Dataset entries:
§
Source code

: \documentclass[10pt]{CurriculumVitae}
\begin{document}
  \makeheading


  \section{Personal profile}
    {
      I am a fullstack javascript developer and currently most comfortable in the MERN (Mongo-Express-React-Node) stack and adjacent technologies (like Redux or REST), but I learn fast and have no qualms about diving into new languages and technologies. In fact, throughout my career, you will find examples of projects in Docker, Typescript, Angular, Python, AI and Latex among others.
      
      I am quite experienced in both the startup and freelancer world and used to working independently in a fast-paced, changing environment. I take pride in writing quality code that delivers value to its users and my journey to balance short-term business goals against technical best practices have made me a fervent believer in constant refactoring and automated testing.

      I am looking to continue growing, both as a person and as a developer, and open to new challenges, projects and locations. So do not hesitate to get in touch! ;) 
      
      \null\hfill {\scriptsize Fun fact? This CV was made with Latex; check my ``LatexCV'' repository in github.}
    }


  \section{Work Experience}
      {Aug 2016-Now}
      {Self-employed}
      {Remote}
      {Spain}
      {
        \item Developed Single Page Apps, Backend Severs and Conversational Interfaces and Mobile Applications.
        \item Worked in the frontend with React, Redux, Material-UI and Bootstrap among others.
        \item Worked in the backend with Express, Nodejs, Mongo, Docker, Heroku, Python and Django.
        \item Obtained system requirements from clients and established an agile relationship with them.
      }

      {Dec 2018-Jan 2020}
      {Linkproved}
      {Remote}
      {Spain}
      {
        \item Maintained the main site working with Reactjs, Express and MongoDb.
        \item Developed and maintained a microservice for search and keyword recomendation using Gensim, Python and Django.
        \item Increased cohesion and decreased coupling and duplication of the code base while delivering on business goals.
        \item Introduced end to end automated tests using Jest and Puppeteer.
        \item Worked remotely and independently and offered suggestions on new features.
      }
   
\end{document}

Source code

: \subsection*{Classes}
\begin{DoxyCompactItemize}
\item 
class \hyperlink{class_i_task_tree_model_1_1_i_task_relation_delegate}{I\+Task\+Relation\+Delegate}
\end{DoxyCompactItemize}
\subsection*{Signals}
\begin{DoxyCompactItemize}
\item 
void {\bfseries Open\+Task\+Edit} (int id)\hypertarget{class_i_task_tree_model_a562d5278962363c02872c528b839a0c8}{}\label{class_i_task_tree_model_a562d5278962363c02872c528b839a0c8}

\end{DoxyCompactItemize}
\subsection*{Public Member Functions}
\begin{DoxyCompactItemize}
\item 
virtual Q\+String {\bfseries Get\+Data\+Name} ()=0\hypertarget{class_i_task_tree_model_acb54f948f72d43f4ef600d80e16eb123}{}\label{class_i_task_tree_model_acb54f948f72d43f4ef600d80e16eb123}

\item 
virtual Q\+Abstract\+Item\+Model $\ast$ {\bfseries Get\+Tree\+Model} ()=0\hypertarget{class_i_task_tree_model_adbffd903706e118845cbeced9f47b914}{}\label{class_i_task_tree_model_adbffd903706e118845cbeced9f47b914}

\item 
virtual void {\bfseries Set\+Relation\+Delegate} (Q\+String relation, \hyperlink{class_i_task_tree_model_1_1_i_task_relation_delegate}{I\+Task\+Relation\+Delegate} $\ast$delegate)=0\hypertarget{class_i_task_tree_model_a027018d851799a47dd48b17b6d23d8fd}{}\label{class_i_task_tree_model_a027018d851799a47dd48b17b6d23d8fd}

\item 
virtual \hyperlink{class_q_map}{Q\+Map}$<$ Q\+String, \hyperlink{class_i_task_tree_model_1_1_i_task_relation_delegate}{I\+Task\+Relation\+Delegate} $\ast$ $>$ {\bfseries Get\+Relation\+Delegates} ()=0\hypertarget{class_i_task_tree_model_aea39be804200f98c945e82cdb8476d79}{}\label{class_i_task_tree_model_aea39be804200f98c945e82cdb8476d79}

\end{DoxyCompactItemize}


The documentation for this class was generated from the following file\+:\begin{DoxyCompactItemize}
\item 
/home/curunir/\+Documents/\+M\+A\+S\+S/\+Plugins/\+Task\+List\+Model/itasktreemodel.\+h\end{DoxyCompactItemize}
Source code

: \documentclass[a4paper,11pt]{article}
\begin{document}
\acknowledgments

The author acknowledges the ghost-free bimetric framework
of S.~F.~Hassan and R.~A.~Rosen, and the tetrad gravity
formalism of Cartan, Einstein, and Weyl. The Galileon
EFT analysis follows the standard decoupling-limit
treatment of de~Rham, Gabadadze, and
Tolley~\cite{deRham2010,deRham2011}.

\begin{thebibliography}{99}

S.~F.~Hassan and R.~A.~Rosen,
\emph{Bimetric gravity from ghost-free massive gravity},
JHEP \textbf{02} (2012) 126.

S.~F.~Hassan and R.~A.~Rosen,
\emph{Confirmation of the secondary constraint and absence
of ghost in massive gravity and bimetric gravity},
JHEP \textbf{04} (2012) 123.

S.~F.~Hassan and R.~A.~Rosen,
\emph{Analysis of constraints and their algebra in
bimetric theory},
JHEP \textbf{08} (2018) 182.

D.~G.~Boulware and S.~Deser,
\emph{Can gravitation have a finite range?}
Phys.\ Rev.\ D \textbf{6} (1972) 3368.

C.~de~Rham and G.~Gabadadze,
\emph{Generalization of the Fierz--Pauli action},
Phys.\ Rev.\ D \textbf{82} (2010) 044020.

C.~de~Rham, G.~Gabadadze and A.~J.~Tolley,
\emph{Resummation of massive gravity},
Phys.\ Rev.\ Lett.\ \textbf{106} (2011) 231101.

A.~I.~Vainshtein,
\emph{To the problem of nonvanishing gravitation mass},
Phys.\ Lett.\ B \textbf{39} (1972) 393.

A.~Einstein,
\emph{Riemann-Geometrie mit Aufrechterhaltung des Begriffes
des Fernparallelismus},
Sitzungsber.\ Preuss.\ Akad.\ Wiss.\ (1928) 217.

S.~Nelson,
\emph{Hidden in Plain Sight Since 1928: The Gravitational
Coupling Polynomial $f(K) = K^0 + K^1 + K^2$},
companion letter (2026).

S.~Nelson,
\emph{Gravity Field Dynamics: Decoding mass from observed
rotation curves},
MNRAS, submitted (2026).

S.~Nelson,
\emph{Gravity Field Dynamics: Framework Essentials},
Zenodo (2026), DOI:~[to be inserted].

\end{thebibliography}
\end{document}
§
Lines above that contain the string "from" make up the answer.

        \item Obtained system requirements from clients and established an agile relationship with them.
The documentation for this class was generated from the following file\+:\begin{DoxyCompactItemize}
\emph{Bimetric gravity from ghost-free massive gravity},
\emph{Gravity Field Dynamics: Decoding mass from observed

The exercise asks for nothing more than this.